The deal signals how seriously Meta is taking the next wave of AI-enabled devices, especially as rivals like OpenAI work on their own wearables in collaboration with legendary designer Jony Ive. While financial details weren’t disclosed, the strategic intent is clear: Meta wants AI on your body, not just in your apps.

From memory assistant to Meta’s AI ambitions

Limitless built its reputation around augmenting human memory and cognition, combining software tools with a tiny, elegant pendant that could capture conversations and meetings, then turn them into searchable transcripts and summaries. The company described its mission as building "personal superintelligence" — a phrase that dovetails neatly with Meta’s long-term AI and mixed reality vision.

In its announcement, Limitless said it has been acquired by Meta to help deliver a shared vision of “incredible AI-enabled wearables” and smarter, more personal AI assistants. While Meta hasn’t yet revealed how Limitless’ technology will show up in its product line, it’s easy to imagine integrations with Ray-Ban Meta smart glasses, future mixed reality headsets, or entirely new AI-first wearables.

What happens to existing Limitless Pendant users?

If you already own a Limitless Pendant, support isn’t ending overnight — but the clock is ticking. Limitless confirmed it will continue to support existing Pendant customers for at least another year. In a customer-friendly move, the company’s Unlimited Plan is now free for all current users, with no subscription fees required.

This effectively turns the formerly paid tier into a complimentary farewell upgrade, softening the blow for people who invested early in the platform. However, continued use now comes with a catch: users must agree to the updated Privacy Policy and Terms of Service.
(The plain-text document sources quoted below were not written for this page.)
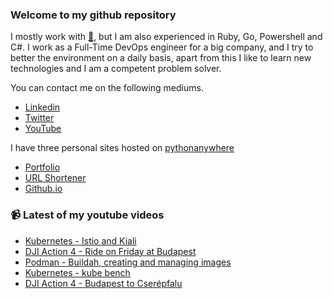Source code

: ### Welcome to my github repository

I mostly work with [:snake:](https://www.python.org/), but I am also experienced in Ruby, Go, Powershell and C#. I work as a Full-Time DevOps engineer for a big company, and I try to better the environment on a daily basis, apart from this I like to learn new technologies and I am a competent problem solver.

You can contact me on the following mediums.
- [Linkedin](https://www.linkedin.com/in/r3ap3rpy)
- [Twitter](https://twitter.com/r3ap3rpy)
- [YouTube](https://www.youtube.com/channel/UC1qkMXH8d2I9DDAtBSeEHqg)

I have three personal sites hosted on [pythonanywhere](https://www.pythonanywhere.com/)
- [Portfolio](http://r3ap3rpy.pythonanywhere.com/)
- [URL Shortener](http://shortenpy.pythonanywhere.com/)
- [Github.io](https://r3ap3rpy.github.io/)

### :video_camera: Latest of my youtube videos
<!-- YOUTUBE:START -->
- [Kubernetes - Istio and Kiali](https://www.youtube.com/watch?v=CiKjlWhzUlg)
- [DJI Action 4 - Ride on Friday at Budapest](https://www.youtube.com/watch?v=eZ0Iw2swH64)
- [Podman - Buildah, creating and managing images](https://www.youtube.com/watch?v=7tIv7XLwV-Q)
- [Kubernetes - kube bench](https://www.youtube.com/watch?v=Lj6Mv_kzjRw)
- [DJI Action 4 - Budapest to Cserépfalu](https://www.youtube.com/watch?v=F2WeehR5YvI)
<!-- YOUTUBE:END -->

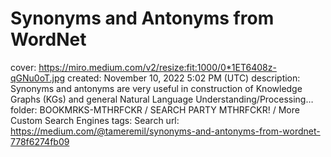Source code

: # Synonyms and Antonyms from WordNet

cover: https://miro.medium.com/v2/resize:fit:1000/0*1ET6408z-qGNu0oT.jpg
created: November 10, 2022 5:02 PM (UTC)
description: Synonyms and antonyms are very useful in construction of Knowledge Graphs (KGs) and general Natural Language Understanding/Processing…
folder: BOOKMRKS-MTHRFCKR / SEARCH PARTY MTHRFCKR! / More Custom Search Engines
tags: Search
url: https://medium.com/@tameremil/synonyms-and-antonyms-from-wordnet-778f6274fb09
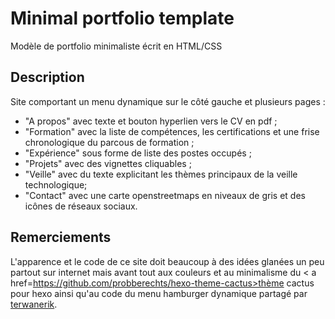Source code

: # Minimal portfolio template

Modèle de portfolio minimaliste écrit en HTML/CSS 

## Description

Site comportant un menu dynamique sur le côté gauche et plusieurs pages :

* "A propos" avec texte et bouton hyperlien vers le CV en pdf ;
* "Formation" avec la liste de compétences, les certifications et une frise chronologique du parcous de formation ;
* "Expérience" sous forme de liste des postes occupés ;
* "Projets" avec des vignettes cliquables ;
* "Veille" avec du texte explicitant les thèmes principaux de la veille technologique;
* "Contact" avec une carte openstreetmaps en niveaux de gris et des icônes de réseaux sociaux.

## Remerciements

L'apparence et le code de ce site doit beaucoup à des idées glanées un peu partout sur internet mais avant tout aux couleurs et au minimalisme du < a href=https://github.com/probberechts/hexo-theme-cactus>thème cactus</a> pour hexo ainsi qu'au code du menu hamburger dynamique partagé par <a href=https://github.com/terwanerik>terwanerik</a>.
For anyone uneasy about Meta’s involvement, Limitless stressed that user data will remain protected and under user control. A new feature has been rolled out to make it easier to export or delete all personal data directly within the app — a crucial option for users who prefer not to have their information tied to Meta’s ecosystem.

Sales halted and services winding down

With the acquisition, Limitless is no longer selling the Pendant to new customers. The hardware line, in its current form, is effectively sunsetted as Meta absorbs the team and technology.

The software side is being scaled back as well. The company’s Rewind app, which offered continuous screen and audio capture for later recall, is being retired. According to Limitless, a recent update disables all screen and audio capture starting December 19, 2025.

Recording functionality is also now disabled in both the Limitless Desktop App and Web App. Previously recorded meetings and transcripts, however, will remain accessible for at least another year, giving users time to download or migrate their historical data.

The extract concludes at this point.